2 ounces Chocolate Bar. DARK Chocolate
6 tsp heavy whip cream or condensed milk
1 tsp butter
In a microwaveable combine all ingredients and allow chocolate to melt on DEFROST for 90 seconds. Incorporate all ingredients. Place in refrigerator. With a fork whisk melted chocolate every 3 minutes for a total of 7 minutes. Extend plastic wrap onto a tin. With a teaspoon, scoop out a ball of chocolate and with a knife gently place chocolate ball onto plastic, repeat. Place ganache into the freezer for 10 minutes.
3.5 ounces Dark Chocolate
1/3 cup butter
3 Egg yolks
3 tsp Chocolate Powder (Various name brand’s will produce different types of color chocolate. This will not effect flavor!)
3 Tbsp Flour sifted.
In a bowl, place chocolate and butter. Place into microwave for 90 seconds until chocolate is melted. Incorporate ingredients with fork. Allow to cool down. Add 3 egg yolks, sifted flour and chocolate powder to chocolate mixture. With a spoon or fork, mix all ingredients together. Set aside.
3 egg whites
3 Tbsp sugar
Beat egg whites on high speed for 1 minute. Add a pinch of salt and beat for 1 minutes. Add 3 Tbsp sugar slowly while beating eggs for another minute.
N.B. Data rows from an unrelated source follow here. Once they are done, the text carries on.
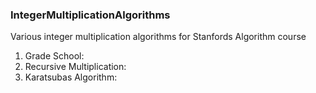 ### IntegerMultiplicationAlgorithms

Various integer multiplication algorithms for Stanfords Algorithm course
1. Grade School:
2. Recursive Multiplication:
3. Karatsubas Algorithm:
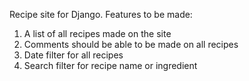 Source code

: Recipe site for Django.
Features to be made:
1. A list of all recipes made on the site
2. Comments should be able to be made on all recipes
3. Date filter for all recipes
4. Search filter for recipe name or ingredient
Fold egg whites into chocolate mixture until all chocolate and egg whites are well combined. Gently, Fold ingredients with a flexible spatula bringing together both mixes, by using a motion that rotates from bottom to top in a folding over motion. Continue to fold mixes together until the egg whites are no longer visible, but the air pockets are still noticed. (stirring the mixes will deflate the egg whites and the cake will fall flat.)
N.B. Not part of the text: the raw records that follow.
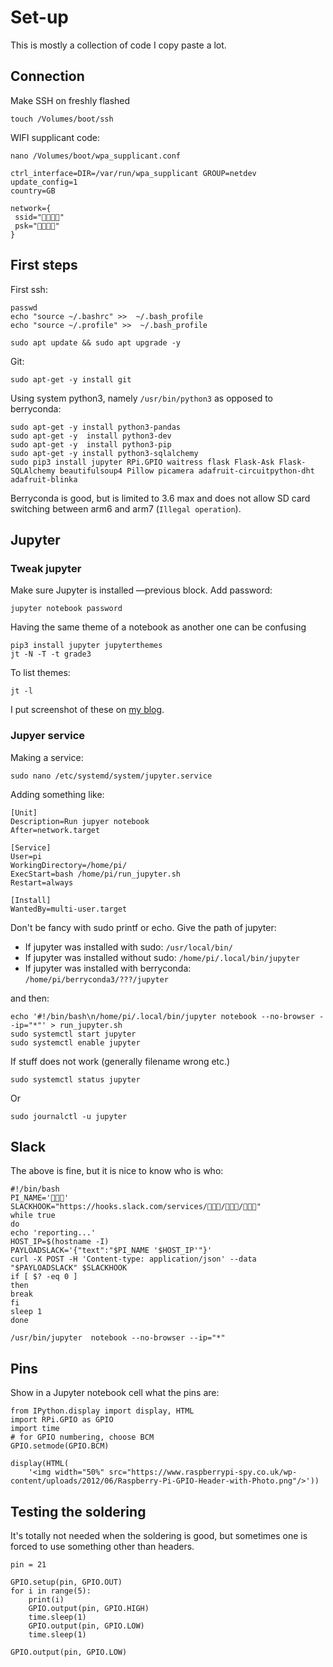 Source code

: # Set-up

This is mostly a collection of code I copy paste a lot.

## Connection

Make SSH on freshly flashed

    touch /Volumes/boot/ssh
    
WIFI supplicant code:

    nano /Volumes/boot/wpa_supplicant.conf
    
    ctrl_interface=DIR=/var/run/wpa_supplicant GROUP=netdev
    update_config=1
    country=GB
    
    network={
     ssid="👾👾👾👾"
     psk="👾👾👾👾"
    }
    
## First steps

First ssh:

    passwd
    echo "source ~/.bashrc" >>  ~/.bash_profile
    echo "source ~/.profile" >>  ~/.bash_profile

    sudo apt update && sudo apt upgrade -y

Git:

    sudo apt-get -y install git
    
Using system python3, namely `/usr/bin/python3` as opposed to berryconda:

    sudo apt-get -y install python3-pandas
    sudo apt-get -y  install python3-dev
    sudo apt-get -y  install python3-pip
    sudo apt-get -y install python3-sqlalchemy
    sudo pip3 install jupyter RPi.GPIO waitress flask Flask-Ask Flask-SQLAlchemy beautifulsoup4 Pillow picamera adafruit-circuitpython-dht adafruit-blinka

Berryconda is good, but is limited to 3.6 max and does not allow SD card switching between arm6 and arm7 (`Illegal operation`).

## Jupyter

### Tweak jupyter

Make sure Jupyter is installed —previous block. Add password:

    jupyter notebook password
    
Having the same theme of a notebook as another one can be confusing

    pip3 install jupyter jupyterthemes
    jt -N -T -t grade3

To list themes:

    jt -l
    
I put screenshot of these on [my blog](http://blog.matteoferla.com/2020/11/remote-notebooks-and-jupyter-themes.html).


### Jupyer service

Making a service:

    sudo nano /etc/systemd/system/jupyter.service

Adding something like:

    [Unit]
    Description=Run jupyer notebook
    After=network.target
    
    [Service]
    User=pi
    WorkingDirectory=/home/pi/
    ExecStart=bash /home/pi/run_jupyter.sh
    Restart=always
    
    [Install]
    WantedBy=multi-user.target
   
Don't be fancy with sudo printf or echo.
Give the path of jupyter:

* If jupyter was installed with sudo: `/usr/local/bin/`
* If jupyter was installed without sudo: `/home/pi/.local/bin/jupyter`
* If jupyter was installed with berryconda: `/home/pi/berryconda3/???/jupyter`

and then:

    echo '#!/bin/bash\n/home/pi/.local/bin/jupyter notebook --no-browser --ip="*"' > run_jupyter.sh 
    sudo systemctl start jupyter
    sudo systemctl enable jupyter
    
If stuff does not work (generally filename wrong etc.)
    
    sudo systemctl status jupyter

Or 

    sudo journalctl -u jupyter

## Slack

The above is fine, but it is nice to know who is who:

    #!/bin/bash
    PI_NAME='👾👾👾'
    SLACKHOOK="https://hooks.slack.com/services/👾👾👾/👾👾👾/👾👾👾"
    while true
    do
    echo 'reporting...'
    HOST_IP=$(hostname -I)
    PAYLOADSLACK='{"text":"$PI_NAME '$HOST_IP'"}'
    curl -X POST -H 'Content-type: application/json' --data "$PAYLOADSLACK" $SLACKHOOK
    if [ $? -eq 0 ]
    then
    break
    fi
    sleep 1
    done
    
    /usr/bin/jupyter  notebook --no-browser --ip="*"

## Pins

Show in a Jupyter notebook cell what the pins are:

    from IPython.display import display, HTML
    import RPi.GPIO as GPIO
    import time
    # for GPIO numbering, choose BCM
    GPIO.setmode(GPIO.BCM)

    display(HTML(
        '<img width="50%" src="https://www.raspberrypi-spy.co.uk/wp-content/uploads/2012/06/Raspberry-Pi-GPIO-Header-with-Photo.png"/>'))


## Testing the soldering

It's totally not needed when the soldering is good,
but sometimes one is forced to use something other than headers.
    
    pin = 21
    
    GPIO.setup(pin, GPIO.OUT)
    for i in range(5):
        print(i)
        GPIO.output(pin, GPIO.HIGH)
        time.sleep(1)
        GPIO.output(pin, GPIO.LOW)
        time.sleep(1)
    
    GPIO.output(pin, GPIO.LOW)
With a tablespoon place 1 spoonfuls of chocolate mixture into muffin tin/ramkin. Remove Ganaches from freezer and center one ganache into cake batter. Top off with extra batter as to enclose ganache, tin/ramkin should not exceed 3/4’s full. (otherwise bake lava cake for 9 minutes.)
Place muffin pan into oven and allow lava cakes to bake for 7 minutes on 170 C or 340 F. Do not open oven door while baking! Remove cakes from oven and allow to cool for about 5 minutes. Invert muffin pan onto cookie pan so that lava cakes fall onto pan by themselves. Serve with berries and sprinkle with powder sugar. May rewarm lava cakes in microwave for 3 seconds before serving.